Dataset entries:
# # #
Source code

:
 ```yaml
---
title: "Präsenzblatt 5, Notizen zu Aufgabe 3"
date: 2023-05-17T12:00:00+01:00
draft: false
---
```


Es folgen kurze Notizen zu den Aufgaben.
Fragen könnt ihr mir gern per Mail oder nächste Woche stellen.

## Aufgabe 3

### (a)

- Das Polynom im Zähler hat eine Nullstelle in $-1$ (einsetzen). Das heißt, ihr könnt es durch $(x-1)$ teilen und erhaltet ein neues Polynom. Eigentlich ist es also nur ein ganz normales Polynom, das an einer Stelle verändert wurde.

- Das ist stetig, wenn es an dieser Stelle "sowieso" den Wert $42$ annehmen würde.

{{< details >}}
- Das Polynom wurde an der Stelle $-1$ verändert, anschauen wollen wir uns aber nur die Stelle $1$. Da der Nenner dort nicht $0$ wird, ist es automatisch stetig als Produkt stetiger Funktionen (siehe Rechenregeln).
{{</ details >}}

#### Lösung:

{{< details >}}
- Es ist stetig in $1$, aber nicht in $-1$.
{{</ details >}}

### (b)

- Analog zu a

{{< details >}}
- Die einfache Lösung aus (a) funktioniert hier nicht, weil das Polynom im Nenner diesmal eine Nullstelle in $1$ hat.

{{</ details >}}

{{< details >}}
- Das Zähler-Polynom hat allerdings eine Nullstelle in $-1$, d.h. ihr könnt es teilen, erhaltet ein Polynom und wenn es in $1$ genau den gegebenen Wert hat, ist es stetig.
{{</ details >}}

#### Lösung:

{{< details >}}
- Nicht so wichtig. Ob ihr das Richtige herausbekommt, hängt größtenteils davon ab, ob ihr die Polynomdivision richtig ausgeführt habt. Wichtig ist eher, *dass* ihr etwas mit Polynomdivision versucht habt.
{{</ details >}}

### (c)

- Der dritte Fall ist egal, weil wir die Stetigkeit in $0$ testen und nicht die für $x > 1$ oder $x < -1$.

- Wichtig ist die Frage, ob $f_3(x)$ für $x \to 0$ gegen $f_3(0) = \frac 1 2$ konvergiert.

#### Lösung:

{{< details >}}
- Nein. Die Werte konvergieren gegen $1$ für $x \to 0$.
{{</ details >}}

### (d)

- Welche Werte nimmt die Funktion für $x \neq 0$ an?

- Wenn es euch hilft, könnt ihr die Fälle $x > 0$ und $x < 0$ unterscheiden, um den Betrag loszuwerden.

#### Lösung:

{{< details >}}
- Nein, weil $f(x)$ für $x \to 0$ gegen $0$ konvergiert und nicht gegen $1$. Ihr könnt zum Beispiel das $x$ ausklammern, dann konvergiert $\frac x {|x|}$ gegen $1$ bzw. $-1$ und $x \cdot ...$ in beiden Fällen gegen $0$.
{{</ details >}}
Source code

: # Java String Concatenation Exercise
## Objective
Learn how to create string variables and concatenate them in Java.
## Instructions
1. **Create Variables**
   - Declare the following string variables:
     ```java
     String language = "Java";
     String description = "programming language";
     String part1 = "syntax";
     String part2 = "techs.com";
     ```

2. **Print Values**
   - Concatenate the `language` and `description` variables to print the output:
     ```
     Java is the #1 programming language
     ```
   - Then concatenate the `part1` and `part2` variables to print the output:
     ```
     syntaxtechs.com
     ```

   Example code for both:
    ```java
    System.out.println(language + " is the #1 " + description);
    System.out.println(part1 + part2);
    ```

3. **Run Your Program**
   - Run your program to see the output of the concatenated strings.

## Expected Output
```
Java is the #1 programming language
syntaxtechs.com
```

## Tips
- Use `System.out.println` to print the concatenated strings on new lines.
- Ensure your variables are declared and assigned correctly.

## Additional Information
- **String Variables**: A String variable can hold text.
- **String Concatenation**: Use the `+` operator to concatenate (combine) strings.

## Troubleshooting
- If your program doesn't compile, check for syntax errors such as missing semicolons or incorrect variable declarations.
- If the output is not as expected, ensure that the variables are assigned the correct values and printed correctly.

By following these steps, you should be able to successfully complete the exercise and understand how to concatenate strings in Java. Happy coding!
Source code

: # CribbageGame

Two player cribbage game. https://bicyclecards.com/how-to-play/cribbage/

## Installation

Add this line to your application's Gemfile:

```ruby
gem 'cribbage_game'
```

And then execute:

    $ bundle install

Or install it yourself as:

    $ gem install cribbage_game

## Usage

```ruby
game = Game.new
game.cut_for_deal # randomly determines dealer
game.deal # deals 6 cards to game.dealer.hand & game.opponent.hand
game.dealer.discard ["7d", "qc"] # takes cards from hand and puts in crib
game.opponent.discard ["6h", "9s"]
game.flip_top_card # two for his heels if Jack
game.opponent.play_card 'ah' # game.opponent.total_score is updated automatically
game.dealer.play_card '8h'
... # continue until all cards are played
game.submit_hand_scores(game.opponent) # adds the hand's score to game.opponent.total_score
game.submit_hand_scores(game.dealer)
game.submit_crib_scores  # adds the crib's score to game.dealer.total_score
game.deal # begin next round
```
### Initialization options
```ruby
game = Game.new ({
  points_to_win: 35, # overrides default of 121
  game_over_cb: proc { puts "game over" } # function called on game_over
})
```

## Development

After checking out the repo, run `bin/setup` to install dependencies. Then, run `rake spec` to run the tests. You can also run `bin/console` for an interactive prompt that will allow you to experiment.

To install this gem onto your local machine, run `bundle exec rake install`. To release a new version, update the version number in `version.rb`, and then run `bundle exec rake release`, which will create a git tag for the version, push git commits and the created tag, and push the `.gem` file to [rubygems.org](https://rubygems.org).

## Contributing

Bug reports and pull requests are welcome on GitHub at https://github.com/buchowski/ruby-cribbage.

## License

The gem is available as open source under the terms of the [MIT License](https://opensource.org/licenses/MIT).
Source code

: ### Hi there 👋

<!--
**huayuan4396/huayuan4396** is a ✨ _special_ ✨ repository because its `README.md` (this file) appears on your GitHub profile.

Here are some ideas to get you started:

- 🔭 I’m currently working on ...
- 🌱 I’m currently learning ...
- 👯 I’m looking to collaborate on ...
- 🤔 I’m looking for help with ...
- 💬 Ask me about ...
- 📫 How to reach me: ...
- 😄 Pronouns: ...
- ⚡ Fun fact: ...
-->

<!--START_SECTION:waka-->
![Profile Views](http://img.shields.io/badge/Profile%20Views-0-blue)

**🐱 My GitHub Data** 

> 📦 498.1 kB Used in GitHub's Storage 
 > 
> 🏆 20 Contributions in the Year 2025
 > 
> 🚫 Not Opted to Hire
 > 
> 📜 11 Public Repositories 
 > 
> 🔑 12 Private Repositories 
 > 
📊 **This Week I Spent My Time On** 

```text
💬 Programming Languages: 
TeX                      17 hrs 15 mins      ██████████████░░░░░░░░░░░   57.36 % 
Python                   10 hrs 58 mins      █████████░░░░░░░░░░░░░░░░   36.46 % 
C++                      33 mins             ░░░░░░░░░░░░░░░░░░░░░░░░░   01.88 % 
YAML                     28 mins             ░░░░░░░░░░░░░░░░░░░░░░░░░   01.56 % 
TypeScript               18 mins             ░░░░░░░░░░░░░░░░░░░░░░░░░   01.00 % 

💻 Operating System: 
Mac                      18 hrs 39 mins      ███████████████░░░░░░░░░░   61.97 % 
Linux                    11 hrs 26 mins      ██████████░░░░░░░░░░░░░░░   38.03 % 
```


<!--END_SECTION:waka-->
# # #
Task goal:
There is a run of lines above from the one with "Es folgen kurze Notizen zu den Aufgaben." to the one with "- Das ist stetig, wenn"; print exactly that run, both ends included, and nothing else.

Your response:
Es folgen kurze Notizen zu den Aufgaben.
Fragen könnt ihr mir gern per Mail oder nächste Woche stellen.

## Aufgabe 3

### (a)

- Das Polynom im Zähler hat eine Nullstelle in $-1$ (einsetzen). Das heißt, ihr könnt es durch $(x-1)$ teilen und erhaltet ein neues Polynom. Eigentlich ist es also nur ein ganz normales Polynom, das an einer Stelle verändert wurde.

- Das ist stetig, wenn es an dieser Stelle "sowieso" den Wert $42$ annehmen würde.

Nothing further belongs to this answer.